The first three-months of the year is when three quarter of cruise bookings are made. They call this time “wave season.” Though the term is somewhat antiquated these days, the general idea is still the same. It’s cold outside so people book cruises; the cruise lines give really great deals to entice potential customers to buy in.
So are there any secrets to getting a rock bottom price? Not really. But you can save a few dollars with some of the tips below:
1. Book early. It sounds cliché but the early bird really does get the worm. If you want the perfect stateroom, such as by the elevator or an aft cabin, you’ll want to book early.
2. Use a Travel Agent. A lot of people think travel agents are a thing of the past, but they aren’t; they’re here to stay. A travel agent is a knowledgeable resource that walks you through your trip. Travel agents also have the ability to book group space, that translates to a lower per person cost if you get on the right sailing, so always check with a travel agent before you book your cruise directly with the cruise line.

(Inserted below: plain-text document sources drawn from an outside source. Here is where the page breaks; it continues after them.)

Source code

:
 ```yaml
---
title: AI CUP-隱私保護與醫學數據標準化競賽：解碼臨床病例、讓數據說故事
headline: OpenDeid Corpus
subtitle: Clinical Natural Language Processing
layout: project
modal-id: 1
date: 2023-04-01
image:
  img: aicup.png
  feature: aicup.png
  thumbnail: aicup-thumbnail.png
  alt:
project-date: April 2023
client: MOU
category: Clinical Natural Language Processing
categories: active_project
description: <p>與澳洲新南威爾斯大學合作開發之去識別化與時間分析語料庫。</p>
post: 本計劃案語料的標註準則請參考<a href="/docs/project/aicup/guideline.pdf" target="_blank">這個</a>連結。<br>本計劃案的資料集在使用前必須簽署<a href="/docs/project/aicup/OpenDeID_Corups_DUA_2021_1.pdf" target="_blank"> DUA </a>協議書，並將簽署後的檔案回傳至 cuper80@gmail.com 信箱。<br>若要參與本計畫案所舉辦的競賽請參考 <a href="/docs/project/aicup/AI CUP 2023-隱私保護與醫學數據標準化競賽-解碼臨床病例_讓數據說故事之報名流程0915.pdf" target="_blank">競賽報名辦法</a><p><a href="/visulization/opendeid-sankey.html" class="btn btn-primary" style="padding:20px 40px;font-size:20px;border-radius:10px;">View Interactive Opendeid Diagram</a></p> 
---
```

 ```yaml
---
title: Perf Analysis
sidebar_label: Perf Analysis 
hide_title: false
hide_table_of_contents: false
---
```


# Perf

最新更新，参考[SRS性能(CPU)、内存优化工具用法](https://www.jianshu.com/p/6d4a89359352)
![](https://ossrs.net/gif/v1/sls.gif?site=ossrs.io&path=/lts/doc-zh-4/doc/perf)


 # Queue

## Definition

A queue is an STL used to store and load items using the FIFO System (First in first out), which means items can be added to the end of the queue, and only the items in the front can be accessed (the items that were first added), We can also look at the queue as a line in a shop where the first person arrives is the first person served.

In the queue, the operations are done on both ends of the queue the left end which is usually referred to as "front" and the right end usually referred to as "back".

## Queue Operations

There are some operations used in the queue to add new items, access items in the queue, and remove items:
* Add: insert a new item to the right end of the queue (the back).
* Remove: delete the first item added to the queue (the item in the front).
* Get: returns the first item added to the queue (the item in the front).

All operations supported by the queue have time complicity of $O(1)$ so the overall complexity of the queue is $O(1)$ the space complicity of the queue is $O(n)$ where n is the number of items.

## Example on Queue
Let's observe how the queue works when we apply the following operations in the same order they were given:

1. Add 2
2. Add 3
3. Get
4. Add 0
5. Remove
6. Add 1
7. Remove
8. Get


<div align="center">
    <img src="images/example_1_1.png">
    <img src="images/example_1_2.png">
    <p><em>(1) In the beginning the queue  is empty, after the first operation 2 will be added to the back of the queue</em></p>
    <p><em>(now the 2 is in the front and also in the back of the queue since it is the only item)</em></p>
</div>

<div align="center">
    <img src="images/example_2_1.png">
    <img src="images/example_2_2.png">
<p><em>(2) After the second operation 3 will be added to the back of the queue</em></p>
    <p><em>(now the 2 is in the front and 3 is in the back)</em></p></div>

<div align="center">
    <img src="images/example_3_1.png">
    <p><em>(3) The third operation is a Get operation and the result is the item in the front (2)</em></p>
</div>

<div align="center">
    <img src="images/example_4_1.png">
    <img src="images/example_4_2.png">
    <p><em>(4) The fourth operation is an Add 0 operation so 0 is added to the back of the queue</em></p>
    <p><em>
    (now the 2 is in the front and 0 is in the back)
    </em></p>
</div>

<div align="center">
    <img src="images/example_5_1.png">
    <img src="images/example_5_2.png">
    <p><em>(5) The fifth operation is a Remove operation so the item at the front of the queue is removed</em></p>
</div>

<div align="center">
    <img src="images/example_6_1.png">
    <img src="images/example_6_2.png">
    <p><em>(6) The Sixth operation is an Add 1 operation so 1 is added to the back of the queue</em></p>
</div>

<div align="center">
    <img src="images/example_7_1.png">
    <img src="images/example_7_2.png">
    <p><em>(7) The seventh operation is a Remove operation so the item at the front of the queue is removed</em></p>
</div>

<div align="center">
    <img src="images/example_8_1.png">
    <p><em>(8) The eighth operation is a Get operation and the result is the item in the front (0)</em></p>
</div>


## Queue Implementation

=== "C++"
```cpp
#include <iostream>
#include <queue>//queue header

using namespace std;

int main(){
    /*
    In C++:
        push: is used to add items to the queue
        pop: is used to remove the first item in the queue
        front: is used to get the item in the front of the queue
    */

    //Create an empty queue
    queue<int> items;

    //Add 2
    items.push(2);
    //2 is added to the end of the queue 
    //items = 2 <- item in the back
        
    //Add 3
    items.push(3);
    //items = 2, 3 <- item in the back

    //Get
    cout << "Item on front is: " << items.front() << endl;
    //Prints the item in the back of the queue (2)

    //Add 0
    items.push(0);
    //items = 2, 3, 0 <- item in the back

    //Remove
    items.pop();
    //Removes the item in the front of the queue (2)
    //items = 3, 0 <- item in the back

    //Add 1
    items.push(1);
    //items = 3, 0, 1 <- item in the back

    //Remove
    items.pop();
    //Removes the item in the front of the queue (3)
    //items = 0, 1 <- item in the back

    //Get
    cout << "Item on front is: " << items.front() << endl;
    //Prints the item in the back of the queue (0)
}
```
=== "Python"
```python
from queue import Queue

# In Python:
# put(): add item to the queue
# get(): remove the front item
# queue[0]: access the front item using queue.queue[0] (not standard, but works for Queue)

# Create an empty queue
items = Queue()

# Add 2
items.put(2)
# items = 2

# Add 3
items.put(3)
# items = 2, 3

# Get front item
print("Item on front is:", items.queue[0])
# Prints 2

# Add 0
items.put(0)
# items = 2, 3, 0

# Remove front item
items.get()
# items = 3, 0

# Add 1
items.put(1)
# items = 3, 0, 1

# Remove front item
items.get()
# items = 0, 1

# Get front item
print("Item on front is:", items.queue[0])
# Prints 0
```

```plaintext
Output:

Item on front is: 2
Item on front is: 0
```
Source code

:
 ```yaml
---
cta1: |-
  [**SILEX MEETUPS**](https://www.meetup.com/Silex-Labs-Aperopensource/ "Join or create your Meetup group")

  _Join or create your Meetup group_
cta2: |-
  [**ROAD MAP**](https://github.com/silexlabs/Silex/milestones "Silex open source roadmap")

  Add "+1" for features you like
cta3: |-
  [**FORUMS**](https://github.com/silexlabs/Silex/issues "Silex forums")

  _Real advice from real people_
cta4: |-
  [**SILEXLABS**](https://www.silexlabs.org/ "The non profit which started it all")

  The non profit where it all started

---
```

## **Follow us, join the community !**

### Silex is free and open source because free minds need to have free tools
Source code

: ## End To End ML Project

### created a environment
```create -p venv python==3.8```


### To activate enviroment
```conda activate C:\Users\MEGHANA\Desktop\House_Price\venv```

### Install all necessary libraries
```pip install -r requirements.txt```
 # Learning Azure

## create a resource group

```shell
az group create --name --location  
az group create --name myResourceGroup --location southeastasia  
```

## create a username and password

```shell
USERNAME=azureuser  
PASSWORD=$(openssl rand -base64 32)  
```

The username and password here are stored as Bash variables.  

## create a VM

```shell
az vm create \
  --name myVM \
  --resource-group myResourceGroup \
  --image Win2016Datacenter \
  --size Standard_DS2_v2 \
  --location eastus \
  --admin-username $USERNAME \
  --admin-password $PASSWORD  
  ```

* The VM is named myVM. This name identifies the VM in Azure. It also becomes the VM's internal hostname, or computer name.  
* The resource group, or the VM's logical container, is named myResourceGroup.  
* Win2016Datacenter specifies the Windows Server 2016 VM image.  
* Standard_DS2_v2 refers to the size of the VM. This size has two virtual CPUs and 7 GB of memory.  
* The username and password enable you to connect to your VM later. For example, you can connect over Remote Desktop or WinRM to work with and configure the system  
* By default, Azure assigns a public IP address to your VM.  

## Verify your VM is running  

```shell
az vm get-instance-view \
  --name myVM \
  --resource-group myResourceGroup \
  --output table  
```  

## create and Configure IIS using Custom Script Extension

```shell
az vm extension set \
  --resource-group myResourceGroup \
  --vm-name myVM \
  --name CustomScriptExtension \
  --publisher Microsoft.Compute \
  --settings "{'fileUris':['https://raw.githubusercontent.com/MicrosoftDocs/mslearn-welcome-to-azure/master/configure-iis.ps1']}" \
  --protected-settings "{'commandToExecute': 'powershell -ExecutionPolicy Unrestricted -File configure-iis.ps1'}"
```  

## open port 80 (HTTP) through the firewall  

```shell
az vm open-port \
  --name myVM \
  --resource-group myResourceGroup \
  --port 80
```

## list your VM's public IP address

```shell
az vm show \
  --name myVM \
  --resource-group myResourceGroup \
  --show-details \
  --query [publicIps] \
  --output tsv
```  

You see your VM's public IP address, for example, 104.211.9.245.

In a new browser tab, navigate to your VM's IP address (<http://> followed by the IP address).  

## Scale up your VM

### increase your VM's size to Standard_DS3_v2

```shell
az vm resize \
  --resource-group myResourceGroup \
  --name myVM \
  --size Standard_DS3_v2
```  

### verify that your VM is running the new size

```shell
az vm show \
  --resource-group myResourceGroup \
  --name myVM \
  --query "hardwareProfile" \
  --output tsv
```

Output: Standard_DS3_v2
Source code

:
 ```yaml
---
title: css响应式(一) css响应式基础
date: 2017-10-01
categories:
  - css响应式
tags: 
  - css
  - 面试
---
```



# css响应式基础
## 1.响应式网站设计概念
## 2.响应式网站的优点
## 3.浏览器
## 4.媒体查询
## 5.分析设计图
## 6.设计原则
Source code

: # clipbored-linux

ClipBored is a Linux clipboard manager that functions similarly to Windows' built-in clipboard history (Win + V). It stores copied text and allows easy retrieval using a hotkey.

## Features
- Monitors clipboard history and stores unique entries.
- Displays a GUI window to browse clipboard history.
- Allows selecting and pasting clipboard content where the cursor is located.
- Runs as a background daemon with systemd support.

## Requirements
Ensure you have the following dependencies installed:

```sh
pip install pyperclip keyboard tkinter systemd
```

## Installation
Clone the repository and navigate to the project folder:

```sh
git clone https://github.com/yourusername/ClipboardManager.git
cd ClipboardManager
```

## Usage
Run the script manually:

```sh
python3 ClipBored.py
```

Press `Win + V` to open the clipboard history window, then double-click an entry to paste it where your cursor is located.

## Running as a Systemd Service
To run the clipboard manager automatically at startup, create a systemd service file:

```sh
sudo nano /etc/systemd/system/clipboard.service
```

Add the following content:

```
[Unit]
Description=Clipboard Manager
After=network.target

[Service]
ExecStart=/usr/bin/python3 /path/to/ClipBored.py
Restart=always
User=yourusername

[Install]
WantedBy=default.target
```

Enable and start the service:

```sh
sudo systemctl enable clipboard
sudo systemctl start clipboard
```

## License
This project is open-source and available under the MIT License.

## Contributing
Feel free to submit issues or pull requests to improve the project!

3. Maximize your dollar. Check out the websites before you make a decision, as I am typing this Carnival Cruise Lines is offering sailings with the single supplement fee waived (cruise line cabins are book double occupancy), $100 on board credit per stateroom and up to 40% off select sailings. While you’re at it, create an email address just to sign-up for travel deals, there are a lot out there!
4. Research Shore Excursions. Shore excursions can add up when you’re planning a vacation. For instance, I just got back from Grand Cayman where I did Sting Ray City; the cruise line cost was $70 per person. For a family of four, that adds up. Consider looking at third party shore excursion companies like Shore Excursion Group, they are typically priced lower and offer the same guarantees, if not better, than the cruise line.
Note: Shore Excursions Group was $11 per person lower on this excursions.
5. Arrive Early. If you’re flying to your cruise port, always arrive a day early. This winter is a testament to that. There are great hotels out there that offer pre-cruise packages. I recently stayed at the Hilton Garden Inn Cruise Port in Fort Lauderdale and they provide a cruise package to the pier and even a parking package if you don’t want to spend the $15-$20 per-car per-day at the cruise pier. Just Google “Cruise Packages” and the city you’re flying into.
One time I had to use my travel insurance policy when I got stuck in Europe; it saved me over $100 in hotel costs and taxi fares. Don’t just go with the cruise line travel insurance policy, while they do cover you, they are blanket policies. Look for third party travel insurance companies like TripInsurance.com to provide tailor-made affordable coverage around your budget.
Tangibles like clothing and electronics are temporary, but the memories from cruise vacation last a lifetime.
Personally, I wouldn’t look for the cheapest cruise vacation out there. I would look for the cruise vacation with the most value. How cheap does a vacation have to get until it becomes a deal?